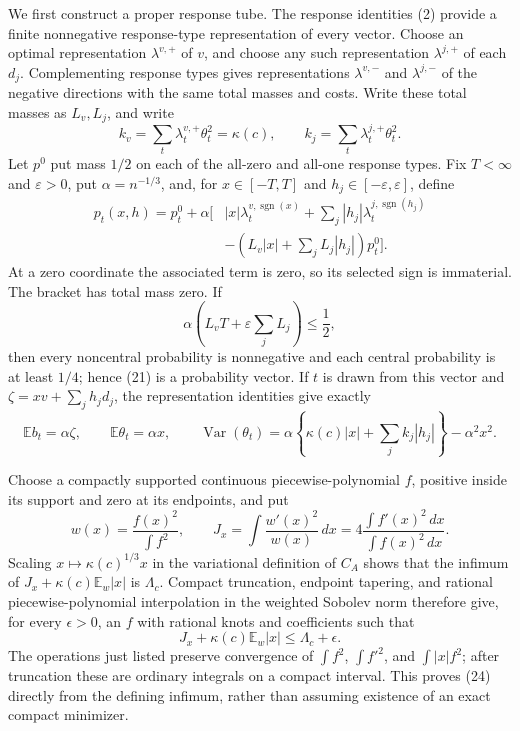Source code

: We first construct a proper response tube.  The response identities (2) provide a finite nonnegative response-type representation of every vector.  Choose an optimal representation \(\lambda^{v,+}\) of \(v\), and choose any such representation \(\lambda^{j,+}\) of each \(d_j\).  Complementing response types gives representations \(\lambda^{v,-}\) and \(\lambda^{j,-}\) of the negative directions with the same total masses and costs.  Write these total masses as \(L_v,L_j\), and write
\[
k_v=\sum_t\lambda_t^{v,+}\theta_t^2=\kappa(c),
\qquad
k_j=\sum_t\lambda_t^{j,+}\theta_t^2.
\]
Let \(p^0\) put mass \(1/2\) on each of the all-zero and all-one response types.  Fix \(T<\infty\) and \(\varepsilon>0\), put \(\alpha=n^{-1/3}\), and, for \(x\in[-T,T]\) and \(h_j\in[-\varepsilon,\varepsilon]\), define
\[
\begin{split}
p_t(x,h)=p_t^0+\alpha\bigg[&|x|\lambda_t^{v,\operatorname{sgn}(x)}
+\sum_j|h_j|\lambda_t^{j,\operatorname{sgn}(h_j)}\\
&-\left(L_v|x|+\sum_jL_j|h_j|\right)p_t^0\bigg].
\end{split}
\tag{21}
\]
At a zero coordinate the associated term is zero, so its selected sign is immaterial.  The bracket has total mass zero.  If
\[
\alpha\left(L_vT+\varepsilon\sum_jL_j\right)\le\frac12,
\tag{22}
\]
then every noncentral probability is nonnegative and each central probability is at least \(1/4\); hence (21) is a probability vector.  If \(t\) is drawn from this vector and \(\zeta=xv+\sum_jh_jd_j\), the representation identities give exactly
\[
\mathbb Eb_t=\alpha\zeta,
\qquad
\mathbb E\theta_t=\alpha x,
\qquad
\operatorname{Var}(\theta_t)
=\alpha\left\{\kappa(c)|x|+\sum_jk_j|h_j|\right\}-\alpha^2x^2.
\tag{23}
\]

Choose a compactly supported continuous piecewise-polynomial \(f\), positive inside its support and zero at its endpoints, and put
\[
w(x)=\frac{f(x)^2}{\int f^2},
\qquad
J_x=\int\frac{w'(x)^2}{w(x)}\,dx
=4\frac{\int f'(x)^2\,dx}{\int f(x)^2\,dx}.
\]
Scaling \(x\mapsto\kappa(c)^{1/3}x\) in the variational definition of \(C_A\) shows that the infimum of \(J_x+\kappa(c)\mathbb E_w|x|\) is \(\Lambda_c\).  Compact truncation, endpoint tapering, and rational piecewise-polynomial interpolation in the weighted Sobolev norm therefore give, for every \(\epsilon>0\), an \(f\) with rational knots and coefficients such that
\[
J_x+\kappa(c)\mathbb E_w|x|\le\Lambda_c+\epsilon.
\tag{24}
\]
The operations just listed preserve convergence of \(\int f^2\), \(\int f'^2\), and \(\int|x|f^2\); after truncation these are ordinary integrals on a compact interval.  This proves (24) directly from the defining infimum, rather than assuming existence of an exact compact minimizer.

* * * * *

> _WHAT THE TASK ASKS_
Look through the entries for lines containing the word "bigg" and return each one.

> _SOLUTION TO THIS EXERCISE_
p_t(x,h)=p_t^0+\alpha\bigg[&|x|\lambda_t^{v,\operatorname{sgn}(x)}
&-\left(L_v|x|+\sum_jL_j|h_j|\right)p_t^0\bigg].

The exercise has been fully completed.